Teresa and her Brave Battle with ALS


 Teresa Clark Gray  
October 5, 1958 - August 13, 2021


Teresa left us much too soon. While she was here she did so much for so many. Her last job she may have loved the most was being a Media Specialist where she taught for seven years. When she was first diagnosed with ALS her students raised $9,200 in her honor to help establish an ALS Center in Greenville. Even though she was sick she led a Greenville High School to raise $225,000 for this new ALS Center in Greenville. And today you will find a nurse navigator and open door for those with ALS and their families.

I visited her one day with her Daddy in June 2015 and the picture above was taken that day. We talked about everything books, dogs, family, church and and a whole lot more. She and her family visited our church's Christmas Eve service as long as she could. He father died July 25, 2021 just weeks before Teresa slipped away. She was not able to go to his service yet she received guests at the church as sick as she was and insisted on being at the funeral. Three weeks later she joined her Daddy.

And so many of us are beyond sadness when we remember Teresa's long and courageous journey with the dreaded ALS. She leaves behind her Mother, Becky Jo Clark and a sister and a brother and two grandsons and a whole company of friends.

I don't know what to say in a time like this and so I turn to Dostoevsky for and a message for Teresa and all of us.

"What keeps me going is that I believe like a child that suffering will be healed and made up for, that in the world's finale something so great will come to pass that's going to suffice for all our hearts, for the comforting of all our sorrows, and the atonement of all the crimes of humanity. And I want to be there when suddenly everyone understands what it all been for."

Benediction

"Into paradise may the angels lead dear Teresa;

at her coming may the martyrs take her up into eternal rest,

and may the chorus of angels lead her to that holy city

and the place of perpetual light."

--from the Roman Catholic Mass for the Dead

--Roger Lovette/ rogerlovette.blogspot.com





  

Monday, August 9, 2021

My Granddaughter Working in the Virus Ward

 Got this Facebook message this morning. It is from our Nurse granddaughter who works in Coronavirus ward in Spartanburg Hospital. She says they are swamped with very sick patients. Those of us on the outside need to remember what a serious time this is for all those that work to keep us safe. We must never forget that we are all in this together.

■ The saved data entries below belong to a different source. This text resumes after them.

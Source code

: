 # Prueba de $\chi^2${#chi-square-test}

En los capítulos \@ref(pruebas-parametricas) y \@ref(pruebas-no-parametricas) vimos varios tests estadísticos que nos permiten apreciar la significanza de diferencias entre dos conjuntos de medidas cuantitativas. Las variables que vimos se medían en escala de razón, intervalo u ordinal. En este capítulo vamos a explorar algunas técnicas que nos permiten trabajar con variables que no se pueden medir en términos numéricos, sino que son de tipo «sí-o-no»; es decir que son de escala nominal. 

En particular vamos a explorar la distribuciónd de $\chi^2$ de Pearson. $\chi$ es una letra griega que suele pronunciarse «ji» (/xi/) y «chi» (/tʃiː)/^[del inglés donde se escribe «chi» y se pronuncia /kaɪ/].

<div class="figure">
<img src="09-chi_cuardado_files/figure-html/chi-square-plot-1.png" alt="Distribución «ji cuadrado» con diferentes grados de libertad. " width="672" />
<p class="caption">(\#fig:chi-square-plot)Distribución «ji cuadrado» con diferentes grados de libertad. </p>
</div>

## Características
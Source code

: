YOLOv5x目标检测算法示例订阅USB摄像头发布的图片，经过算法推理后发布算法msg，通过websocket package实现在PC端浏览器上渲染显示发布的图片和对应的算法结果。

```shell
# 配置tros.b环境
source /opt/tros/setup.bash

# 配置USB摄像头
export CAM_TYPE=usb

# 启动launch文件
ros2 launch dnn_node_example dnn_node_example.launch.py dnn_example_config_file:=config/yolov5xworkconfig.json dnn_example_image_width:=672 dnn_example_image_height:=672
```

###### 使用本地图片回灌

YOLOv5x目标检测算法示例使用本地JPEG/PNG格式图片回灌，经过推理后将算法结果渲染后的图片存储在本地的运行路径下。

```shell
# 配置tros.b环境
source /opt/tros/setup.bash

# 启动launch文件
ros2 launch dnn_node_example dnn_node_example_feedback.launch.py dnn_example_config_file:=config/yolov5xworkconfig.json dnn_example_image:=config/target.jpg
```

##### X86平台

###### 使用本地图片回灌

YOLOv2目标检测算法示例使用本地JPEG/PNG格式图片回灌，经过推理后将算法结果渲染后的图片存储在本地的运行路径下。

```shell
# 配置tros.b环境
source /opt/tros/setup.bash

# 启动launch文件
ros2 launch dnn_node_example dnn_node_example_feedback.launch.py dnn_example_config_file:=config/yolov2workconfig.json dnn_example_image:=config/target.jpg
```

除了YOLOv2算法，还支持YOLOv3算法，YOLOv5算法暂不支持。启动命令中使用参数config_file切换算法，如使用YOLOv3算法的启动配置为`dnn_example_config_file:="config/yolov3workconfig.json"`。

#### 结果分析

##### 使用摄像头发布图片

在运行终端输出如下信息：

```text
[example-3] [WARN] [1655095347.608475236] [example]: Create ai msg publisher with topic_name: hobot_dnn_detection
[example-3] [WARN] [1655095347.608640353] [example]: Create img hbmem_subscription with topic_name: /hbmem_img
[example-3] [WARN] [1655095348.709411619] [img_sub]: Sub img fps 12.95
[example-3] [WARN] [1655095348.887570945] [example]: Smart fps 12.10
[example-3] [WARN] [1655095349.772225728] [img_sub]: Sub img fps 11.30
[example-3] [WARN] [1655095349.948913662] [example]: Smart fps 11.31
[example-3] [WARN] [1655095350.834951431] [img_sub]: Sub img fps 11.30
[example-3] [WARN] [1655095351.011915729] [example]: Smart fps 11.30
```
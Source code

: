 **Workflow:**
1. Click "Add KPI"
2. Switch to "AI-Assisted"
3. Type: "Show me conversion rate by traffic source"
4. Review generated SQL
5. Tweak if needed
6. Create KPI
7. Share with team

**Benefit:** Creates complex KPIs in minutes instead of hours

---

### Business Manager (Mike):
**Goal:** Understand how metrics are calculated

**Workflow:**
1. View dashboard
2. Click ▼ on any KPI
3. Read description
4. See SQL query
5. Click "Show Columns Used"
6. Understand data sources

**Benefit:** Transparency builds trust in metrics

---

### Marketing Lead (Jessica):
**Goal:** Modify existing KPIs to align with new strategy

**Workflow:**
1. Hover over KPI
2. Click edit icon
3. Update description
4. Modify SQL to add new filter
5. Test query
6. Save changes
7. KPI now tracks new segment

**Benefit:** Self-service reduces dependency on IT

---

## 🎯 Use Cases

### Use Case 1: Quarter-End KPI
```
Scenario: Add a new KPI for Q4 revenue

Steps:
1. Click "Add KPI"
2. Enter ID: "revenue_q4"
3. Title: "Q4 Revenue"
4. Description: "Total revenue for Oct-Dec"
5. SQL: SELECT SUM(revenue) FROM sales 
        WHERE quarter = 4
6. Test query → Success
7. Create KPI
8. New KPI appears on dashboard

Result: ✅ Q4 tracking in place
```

I granddaughter did not write these words but she has shared them on Facebook:

I'm not ignoring you. 

I know you asked for chapstick and its a comforting thing because your lips are dry from vomiting so much and I will get it for you.

I'm not ignoring you but the thing is your blood pressure is 70/40 and your lactate is 15 and your vomit is sheer black liquid and each of those things tell me your body is sick but all of these things together are making the nurse part of me panic and move faster.

I know I'm not talking much, 

I'm not ignoring you as I place another IV, draw blood cultures before hanging up your antibiotics. The mom in me realizes that your young adult child is present and watching my every move, coming to your side whenever I move away from it. You keep talking to us which gives us a small amount of peace for the moment. 

We are not ignoring you because there are myriads of people present in your room like in the trauma bay. Services are being called outside your room, lab results analyzed, and heads huddled together about what to do for you.

I'm not ignoring you when I leave the room to alert your doctors that despite the 4L of fluid, antibiotics, and unit if blood  have given you, your blood pressure is lower and that you need pressors and an ICU bed, please.

I 'm not ignoring you when I check on my three other patients that have appeared. My mind  doesn't leave your bedside as a new stranger in the bed next to yours yells from some internal pain. It's not because I don't want to be your nurse anymore that I rush you to your ICU bed as soon as it's ready but it's that you deserve a nurse who can take care of you one on one.

I haven't peed in hours.

It's 4pm without lunch in sight.

I won't even get to know what happens to you after I hand you off and leave through those double doors.

I wont be able to speak your bane because of HIPAA but I remember it. 

I hope that you realize I wasn't ignoring you.

I was trying to save you.  --KVL (This comes from the writings of The Barefoot Nurse.)